This I Believe

Joalton - San Antonio, Texas
Entered on March 29, 2007
Age Group: 18 - 30

I believe in being polite to strangers.

Once I was on an airplane, just settling in to read a book until I fell asleep, when my neighbor began an unsolicited conversation. She was a woman of about sixty-five, and her appearance and manner of speech suggested that I would not enjoy a conversation with her. Her speech was too warm, too familiar at our discourse’s start; it suggested that—as many others—she had projected a “likely” personality onto me. From past experience I knew that any attempts to rectify her misunderstanding would lead to awkward confrontation.

Therefore, I persisted in making a normal conversation; and more than simply answering her undirected questions and smiling ingratiatingly, I began to proffer her with my own. I was polite out of dreary spite—it seems my desire to sleep was strong that day.
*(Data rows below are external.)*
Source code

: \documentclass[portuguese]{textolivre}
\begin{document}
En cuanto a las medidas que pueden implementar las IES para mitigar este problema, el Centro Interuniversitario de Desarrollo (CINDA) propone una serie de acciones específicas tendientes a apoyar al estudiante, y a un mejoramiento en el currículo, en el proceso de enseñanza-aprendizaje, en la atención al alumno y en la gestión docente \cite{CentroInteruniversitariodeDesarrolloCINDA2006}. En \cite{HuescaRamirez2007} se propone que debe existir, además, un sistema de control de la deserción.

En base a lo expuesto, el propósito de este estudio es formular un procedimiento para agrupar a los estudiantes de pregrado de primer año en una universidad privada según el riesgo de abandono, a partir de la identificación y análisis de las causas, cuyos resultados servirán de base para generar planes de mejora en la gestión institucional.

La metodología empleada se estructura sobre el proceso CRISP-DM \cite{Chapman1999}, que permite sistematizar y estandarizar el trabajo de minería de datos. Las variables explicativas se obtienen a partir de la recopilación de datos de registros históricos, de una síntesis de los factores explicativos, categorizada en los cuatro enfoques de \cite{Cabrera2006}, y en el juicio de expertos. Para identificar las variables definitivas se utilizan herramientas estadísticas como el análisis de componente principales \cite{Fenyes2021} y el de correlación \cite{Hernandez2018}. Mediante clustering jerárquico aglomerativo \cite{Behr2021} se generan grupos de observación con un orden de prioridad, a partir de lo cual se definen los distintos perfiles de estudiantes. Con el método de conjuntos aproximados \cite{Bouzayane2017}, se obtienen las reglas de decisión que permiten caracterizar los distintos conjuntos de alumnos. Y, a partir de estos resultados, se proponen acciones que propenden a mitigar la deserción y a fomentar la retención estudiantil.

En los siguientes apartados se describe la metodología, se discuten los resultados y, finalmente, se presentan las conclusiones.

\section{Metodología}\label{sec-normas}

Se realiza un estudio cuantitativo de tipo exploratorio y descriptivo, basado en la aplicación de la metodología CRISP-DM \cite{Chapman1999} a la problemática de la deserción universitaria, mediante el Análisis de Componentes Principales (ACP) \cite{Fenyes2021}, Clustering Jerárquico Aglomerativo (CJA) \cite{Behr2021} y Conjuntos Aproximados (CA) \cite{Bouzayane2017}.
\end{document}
But as we talked, it was revealed that I bore a resemblance to her grandson, who had recently been killed in a drunk-driving accident. That I reminded her of him may or may not have been true, but her saying so put me in a compounded awkward position, and one that she did not immediately excuse me from. Most of the time, the imposer of such a comparison would recognize the uneasiness of the person being observed. But instead of apologizing or undermining the seriousness of her comparison, as a person who still wanted to live might have done, she simply let the statement hang: “You are about his age, if he were still alive. You look a lot like him.”

The sustained conversational pressure forced me to make a decision: could I still resent her? It was a theoretical impasse. The death of her son was unfortunate, unnecessary, even tragic, but it didn’t endear me to her at all. Bad things happen to all kinds of people, after all, and the misfortunes of a person’s life should not make them any more virtuous. Ultimately I found that there was no reason to dislike her, but at the same time there was no reason to empathize with her either. So while my hostility to this nap-blocking woman had dissipated, more than anything I was simply glad that she had not seen my nonsensical resentment. What point is there in worsening the existing human condition?

Now I am polite to all strangers, no matter how strange their appearance. It is a simple way to deal with simple people.